___ TASK MATERIAL ___

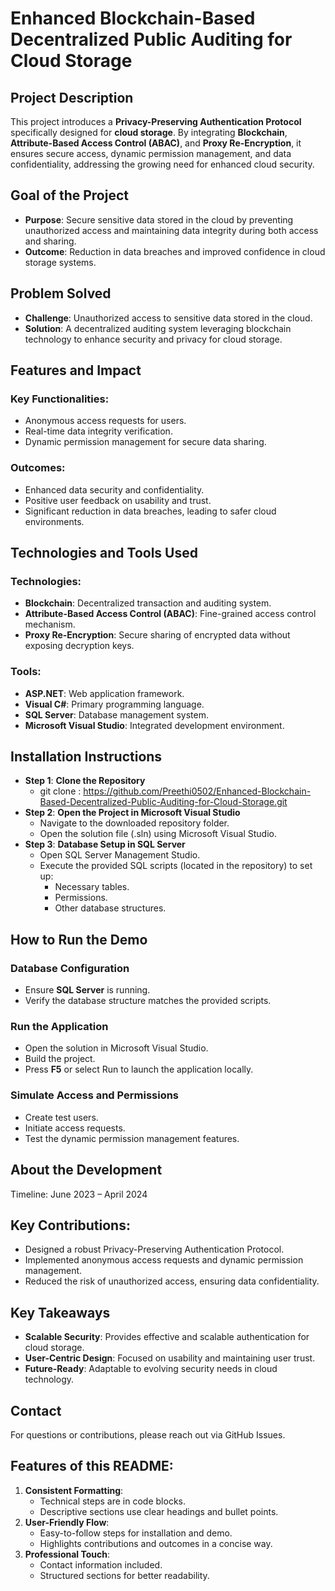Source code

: # Enhanced Blockchain-Based Decentralized Public Auditing for Cloud Storage

## Project Description
This project introduces a **Privacy-Preserving Authentication Protocol** specifically designed for **cloud storage**. By integrating **Blockchain**, **Attribute-Based Access Control (ABAC)**, and **Proxy Re-Encryption**, it ensures secure access, dynamic permission management, and data confidentiality, addressing the growing need for enhanced cloud security.

## Goal of the Project
- **Purpose**: Secure sensitive data stored in the cloud by preventing unauthorized access and maintaining data integrity during both access and sharing.
- **Outcome**: Reduction in data breaches and improved confidence in cloud storage systems.

## Problem Solved
- **Challenge**: Unauthorized access to sensitive data stored in the cloud.
- **Solution**: A decentralized auditing system leveraging blockchain technology to enhance security and privacy for cloud storage.

## Features and Impact
### Key Functionalities:
- Anonymous access requests for users.
- Real-time data integrity verification.
- Dynamic permission management for secure data sharing.

### Outcomes:
- Enhanced data security and confidentiality.
- Positive user feedback on usability and trust.
- Significant reduction in data breaches, leading to safer cloud environments.

## Technologies and Tools Used
### Technologies:
- **Blockchain**: Decentralized transaction and auditing system.
- **Attribute-Based Access Control (ABAC)**: Fine-grained access control mechanism.
- **Proxy Re-Encryption**: Secure sharing of encrypted data without exposing decryption keys.

### Tools:
- **ASP.NET**: Web application framework.
- **Visual C#**: Primary programming language.
- **SQL Server**: Database management system.
- **Microsoft Visual Studio**: Integrated development environment.

## Installation Instructions
- **Step 1**: **Clone the Repository**
    - git clone : https://github.com/Preethi0502/Enhanced-Blockchain-Based-Decentralized-Public-Auditing-for-Cloud-Storage.git
- **Step 2**: **Open the Project in Microsoft Visual Studio**
    - Navigate to the downloaded repository folder.
    - Open the solution file (.sln) using Microsoft Visual Studio.
- **Step 3**: **Database Setup in SQL Server**
   - Open SQL Server Management Studio.
   - Execute the provided SQL scripts (located in the repository) to set up:
      - Necessary tables.
      - Permissions.
      - Other database structures.

## How to Run the Demo
### Database Configuration
- Ensure **SQL Server** is running.
- Verify the database structure matches the provided scripts.
### Run the Application
- Open the solution in Microsoft Visual Studio.
- Build the project.
- Press **F5** or select Run to launch the application locally.
### Simulate Access and Permissions
- Create test users.
- Initiate access requests.
- Test the dynamic permission management features.

## About the Development
Timeline: June 2023 – April 2024

## Key Contributions:
- Designed a robust Privacy-Preserving Authentication Protocol.
- Implemented anonymous access requests and dynamic permission management.
- Reduced the risk of unauthorized access, ensuring data confidentiality.
  
## Key Takeaways
- **Scalable Security**: Provides effective and scalable authentication for cloud storage.
- **User-Centric Design**: Focused on usability and maintaining user trust.
- **Future-Ready**: Adaptable to evolving security needs in cloud technology.

## Contact
For questions or contributions, please reach out via GitHub Issues.

## Features of this README:
1. **Consistent Formatting**:
   - Technical steps are in code blocks.
   - Descriptive sections use clear headings and bullet points.
2. **User-Friendly Flow**:
   - Easy-to-follow steps for installation and demo.
   - Highlights contributions and outcomes in a concise way.
3. **Professional Touch**:
   - Contact information included.
   - Structured sections for better readability.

___

* [WHAT YOU HAVE TO DO]: Exactly the lines from the top of the listing through the line with "## Project Description", and no pictures, should be printed.

* [RESULT OF THE TASK]:
Source code

: # Enhanced Blockchain-Based Decentralized Public Auditing for Cloud Storage

## Project Description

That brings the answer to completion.